Счастливый конец
Давно известно: когда российский литератор говорит о загранице, думает он, как правило, о России. Ни Лермонтов, писавший «Жалобы турка», ни его читатели никаких турок в виду не имели. Иосиф Бродский, автор «Путешествия в Стамбул», хоть и действительно приехал в Стамбул, рассуждал про Константинополь, а подразумевал СССР. Не менее стара традиция использовать в качестве «аватара» другую средиземноморскую страну — Испанию. Стишку «Порядком изучив испанцев,/ Я к заключению прихожу, / Что кроме свежих померанцев/ Все то же дома нахожу» в обед двести лет.
Исторические параллели многократно перечислены: многовековое мусульманское иго в Средние века, огромная колониальная империя, вечная экономическая отсталость, в XX веке — кровопролитная гражданская война с последующей диктатурой.

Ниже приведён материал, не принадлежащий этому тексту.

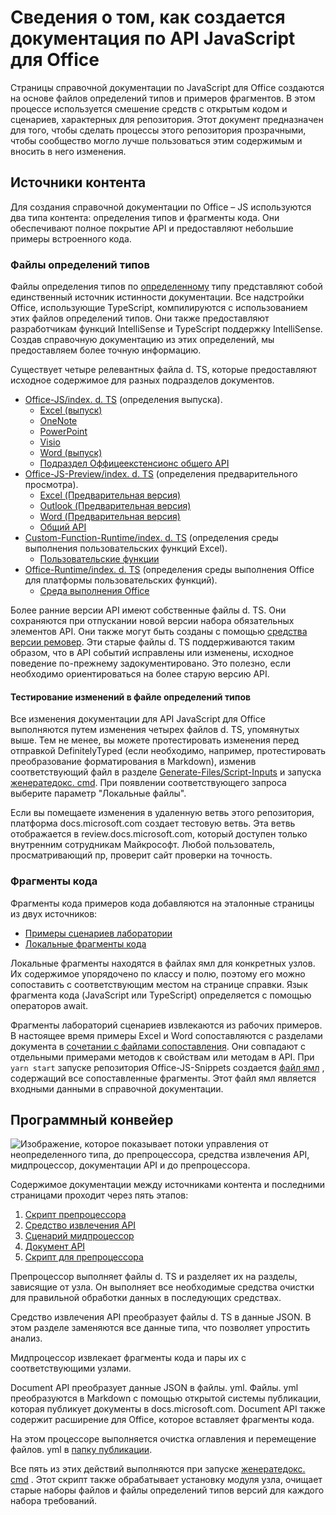 # <a name="how-the-office-javascript-api-documentation-is-generated"></a>Сведения о том, как создается документация по API JavaScript для Office

Страницы справочной документации по JavaScript для Office создаются на основе файлов определений типов и примеров фрагментов. В этом процессе используется смешение средств с открытым кодом и сценариев, характерных для репозитория. Этот документ предназначен для того, чтобы сделать процессы этого репозитория прозрачными, чтобы сообщество могло лучше пользоваться этим содержимым и вносить в него изменения.

## <a name="content-sources"></a>Источники контента

Для создания справочной документации по Office – JS используются два типа контента: определения типов и фрагменты кода. Они обеспечивают полное покрытие API и предоставляют небольшие примеры встроенного кода.

### <a name="type-definition-files"></a>Файлы определений типов

Файлы определения типов по [определенному](https://github.com/DefinitelyTyped/DefinitelyTyped) типу представляют собой единственный источник истинности документации. Все надстройки Office, использующие TypeScript, компилируются с использованием этих файлов определений типов. Они также предоставляют разработчикам функций IntelliSense и TypeScript поддержку IntelliSense. Создав справочную документацию из этих определений, мы предоставляем более точную информацию.

Существует четыре релевантных файла d. TS, которые предоставляют исходное содержимое для разных подразделов документов.

- [Office-JS/index. d. TS](https://raw.githubusercontent.com/DefinitelyTyped/DefinitelyTyped/master/types/office-js/index.d.ts) (определения выпуска).
  - [Excel (выпуск)](https://docs.microsoft.com/javascript/api/excel_release)
  - [OneNote](https://docs.microsoft.com/javascript/api/onenote)
  - [PowerPoint](https://docs.microsoft.com/javascript/api/powerpoint)
  - [Visio](https://docs.microsoft.com/javascript/api/visio)
  - [Word (выпуск)](https://docs.microsoft.com/javascript/api/word_release)
  - [Подраздел Оффицеекстенсионс общего API](https://docs.microsoft.com/javascript/api/office)
- [Office-JS-Preview/index. d. TS](https://raw.githubusercontent.com/DefinitelyTyped/DefinitelyTyped/master/types/office-js-preview/index.d.ts) (определения предварительного просмотра).
  - [Excel (Предварительная версия)](https://docs.microsoft.com/javascript/api/excel)
  - [Outlook (Предварительная версия)](https://docs.microsoft.com/javascript/api/outlook)
  - [Word (Предварительная версия)](https://docs.microsoft.com/javascript/api/word)
  - [Общий API](https://docs.microsoft.com/javascript/api/office)
- [Custom-Function-Runtime/index. d. TS](https://github.com/DefinitelyTyped/DefinitelyTyped/blob/master/types/custom-functions-runtime/index.d.ts) (определения среды выполнения пользовательских функций Excel).
  - [Пользовательские функции](https://docs.microsoft.com/javascript/api/custom-functions-runtime)
- [Office-Runtime/index. d. TS](https://github.com/DefinitelyTyped/DefinitelyTyped/blob/master/types/office-runtime/index.d.ts) (определения среды выполнения Office для платформы пользовательских функций).
  - [Среда выполнения Office](https://docs.microsoft.com/javascript/api/office-runtime)

Более ранние версии API имеют собственные файлы d. TS. Они сохраняются при отпускании новой версии набора обязательных элементов API. Они также могут быть созданы с помощью [средства версии ремовер](https://github.com/OfficeDev/office-js-docs-reference/blob/master/generate-docs/tools/VersionRemover.ts). Эти старые файлы d. TS поддерживаются таким образом, что в API событий исправлены или изменены, исходное поведение по-прежнему задокументировано. Это полезно, если необходимо ориентироваться на более старую версию API.

#### <a name="testing-type-definition-file-changes"></a>Тестирование изменений в файле определений типов

Все изменения документации для API JavaScript для Office выполняются путем изменения четырех файлов d. TS, упомянутых выше. Тем не менее, вы можете протестировать изменения перед отправкой DefinitelyTyped (если необходимо, например, протестировать преобразование форматирования в Markdown), изменив соответствующий файл в разделе [Generate-Files/Script-Inputs](https://github.com/OfficeDev/office-js-docs-reference/tree/master/generate-docs/script-inputs) и запуска [женератедокс. cmd](https://github.com/OfficeDev/office-js-docs-reference/blob/master/generate-docs/GenerateDocs.cmd). При появлении соответствующего запроса выберите параметр "Локальные файлы".

Если вы помещаете изменения в удаленную ветвь этого репозитория, платформа docs.microsoft.com создает тестовую ветвь. Эта ветвь отображается в review.docs.microsoft.com, который доступен только внутренним сотрудникам Майкрософт. Любой пользователь, просматривающий пр, проверит сайт проверки на точность.

### <a name="code-snippets"></a>Фрагменты кода

Фрагменты кода примеров кода добавляются на эталонные страницы из двух источников:

- [Примеры сценариев лаборатории](https://github.com/OfficeDev/office-js-snippets)
- [Локальные фрагменты кода](https://github.com/OfficeDev/office-js-docs-reference/tree/master/docs/code-snippets)

Локальные фрагменты находятся в файлах ямл для конкретных узлов. Их содержимое упорядочено по классу и полю, поэтому его можно сопоставить с соответствующим местом на странице справки. Язык фрагмента кода (JavaScript или TypeScript) определяется с помощью операторов await.

Фрагменты лабораторий сценариев извлекаются из рабочих примеров. В настоящее время примеры Excel и Word сопоставляются с разделами документа в [сочетании с файлами сопоставления](https://github.com/OfficeDev/office-js-snippets/tree/master/snippet-extractor-metadata). Они совпадают с отдельными примерами методов к свойствам или методам в API. При `yarn start` запуске репозитория Office-JS-Snippets создается [файл ямл](https://github.com/OfficeDev/office-js-snippets/blob/master/snippet-extractor-output/snippets.yaml) , содержащий все сопоставленные фрагменты. Этот файл ямл является входными данными в справочной документации.

## <a name="tooling-pipeline"></a>Программный конвейер

![Изображение, которое показывает потоки управления от неопределенного типа, до препроцессора, средства извлечения API, мидпроцессор, документации API и до препроцессора.](ToolingPipeline.png)

Содержимое документации между источниками контента и последними страницами проходит через пять этапов:

1. [Скрипт препроцессора](https://github.com/OfficeDev/office-js-docs-reference/blob/master/generate-docs/scripts/preprocessor.ts)
1. [Средство извлечения API](https://api-extractor.com/)
1. [Сценарий мидпроцессор](https://github.com/OfficeDev/office-js-docs-reference/blob/master/generate-docs/scripts/midprocessor.ts)
1. [Документ API](https://github.com/microsoft/rushstack/blob/master/apps/api-documenter/README.md)
1. [Скрипт для препроцессора](https://github.com/OfficeDev/office-js-docs-reference/blob/master/generate-docs/scripts/postprocessor.ts)

Препроцессор выполняет файлы d. TS и разделяет их на разделы, зависящие от узла. Он выполняет все необходимые средства очистки для правильной обработки данных в последующих средствах.

Средство извлечения API преобразует файлы d. TS в данные JSON. В этом разделе заменяются все данные типа, что позволяет упростить анализ.

Мидпроцессор извлекает фрагменты кода и пары их с соответствующими узлами.

Document API преобразует данные JSON в файлы. yml. Файлы. yml преобразуются в Markdown с помощью открытой системы публикации, которая публикует документы в docs.microsoft.com. Document API также содержит расширение для Office, которое вставляет фрагменты кода.

На этом процессоре выполняется очистка оглавления и перемещение файлов. yml в [папку публикации](https://github.com/OfficeDev/office-js-docs-reference/tree/master/docs/docs-ref-autogen).

Все пять из этих действий выполняются при запуске [женератедокс. cmd](https://github.com/OfficeDev/office-js-docs-reference/blob/master/generate-docs/GenerateDocs.cmd) . Этот скрипт также обрабатывает установку модуля узла, очищает старые наборы файлов и файлы определений типов версий для каждого набора требований.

Когда политологи разглядели в «путинской стабильности» то, что роднит ее с режимом Франсиско Франко (персоналистская автократия, международная полуизоляция, традиционные ценности и т. п.), испанский пример вновь обрел острую актуальность. И уж конечно, книга об Испании 1970-х под названием «Конец режима», написанная экс-главредом закрытого за неблагонадежность сайта Carnegie.ru и выходящая в 2023-м, не может быть воспринята иначе, чем актуальная публицистика.
Это добросовестная, подробная, местами наукообразная, со сносками, историко-политическая аналитика. Книжка Баунова ни в коем случае не про Россию — она действительно про Испанию. Вернее, сразу про три страны Южной Европы: Испанию, Португалию и Грецию, где примерно в одни и те же годы пали три авторитарных режима: Франко, Салазара и «черных полковников».
Во всех трех случаях правые диктатуры сравнительно легко и бескровно сменились демократиями, причем устойчивыми, приведшими все три страны в ЕС и благополучно существующими по сей день. Правда, португальский и греческий примеры играют у Баунова роль вспомогательную. В центре внимания — история о том, как страна, ностальгирующая по великому, но утраченному имперскому прошлому, сорок лет жила под властью поклонника консервативных ценностей, истребляла инакомыслие, прозябала на задворках истории — а после смерти национального лидера всего лет за пять без кровавых потрясений превратилась в нормальную европейскую демократию.